The Voluntary Payment Rule is an equitable defense based on the general common law rule that a person cannot recover money which he has voluntarily paid with full knowledge of the facts. The Rule charges the claimant with knowledge of the law, even arcane law such as tax law. In fact, the Rule has its origins in tax law, under the rationale that the government must be able to rely upon retention of previously collected funds for budgeting purposes.
A claimant may raise several defenses to the Rule. Although mistake of law will not prevent application of the Rules, mistake of fact will. In addition to mistake of fact, payments made under fraud, deception, duress or compulsion to prevent injury to one’s person, property or business will prevent application of the Rule. Such defenses—if proved—undermine the voluntariness of the payment.
The defense of duress has been used in various contexts to try to bar the Rule. In some jurisdictions, the Rule will not bar an action seeking to recover amounts paid for a necessity, under the rationale that such payments were made under duress. Compare Getto v. City of Chicago, 426 N.E.2d 844 (Ill. 1981) (telephone service in the home considered to be a necessity) with Dreyfus v. Ameritech Mobile Communications, Inc., 700 N.E.2d 162 (Ill. App. Ct. 1998) (cell phone service not considered to be a necessity). Threats of a lawsuit or damage to credit unless the disputed amount is paid have been held not to constitute duress. Cotton v. Med-Cor Health Information Solutions, 472 S.E.2d 92 (Ga. App. Ct. 1996). In the franchisor/franchisee context, the Rule did not bar claims for overcharges paid by a franchisee with knowledge of the unfounded nature of the overcharges under the rationale that the payments were made under business compulsion by a franchisee with inferior bargaining power. See Ross Systems v. Linden Dari-Delite, Inc., 173 A.2d 258 (N.J. 1961).
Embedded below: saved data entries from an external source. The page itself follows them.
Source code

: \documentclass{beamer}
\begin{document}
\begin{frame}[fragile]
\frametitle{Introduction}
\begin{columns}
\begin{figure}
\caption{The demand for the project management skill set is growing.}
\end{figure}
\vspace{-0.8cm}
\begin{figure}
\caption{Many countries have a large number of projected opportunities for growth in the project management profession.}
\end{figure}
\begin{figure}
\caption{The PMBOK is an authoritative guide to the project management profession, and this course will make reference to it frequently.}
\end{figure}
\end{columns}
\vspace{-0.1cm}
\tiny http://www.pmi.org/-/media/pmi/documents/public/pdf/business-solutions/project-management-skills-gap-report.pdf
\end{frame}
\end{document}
There is a distinction between mistake of law and mistake of fact. However, in some cases involving the Rule, the line between the two issues is blurred, and what is a mistake of law is sometimes argued and/or construed to be a mistake of fact. For example, in Putnam v. Time Warner Cable of Southeastern Wisconsin, LP, 649 N.W.2d 626 (Wisc. 2002), the plaintiff argued that he paid the cable late-fee under a mistake of fact because when he paid the fee, he did not know that it was not based on the actual cost incurred by the cable company for late payments. The Supreme Court of Wis- consin rejected that argument, calling it a "conflation" of mistake of fact and mistake of law. See also Horne v. Time Warner Operations, Inc., 119 F.Supp.2d 264 (S.D. Miss. 1999) (rejecting the claim that the plaintiff was under a mistake of fact and noting that ignorance of the facts is not a mistake of fact).
However, other courts have accepted the argument that the lack of knowledge that the disputed fee or charge was not related to actual harm is a mistake of fact sufficient to avoid application of the Rule. See TCI Cablevision of Dallas, Inc. v. Owens, 8 S.W.2d 837 (Tex. App. Ct. 2000); Durant v. Servicemaster Co., 159 F.Supp.2d 977 (E.D. Mich. 2001).
The Rule has been applied in recent years to matters between private parties, including financial services matters on issues such as cable television services, automobile leases, loans and mortgages. However, the Rule is generally not applicable or has more limited application in cases involving usury claims. See Luebke v. Moser, 598 N.E.2d 760 (Ohio App. Ct. 1991).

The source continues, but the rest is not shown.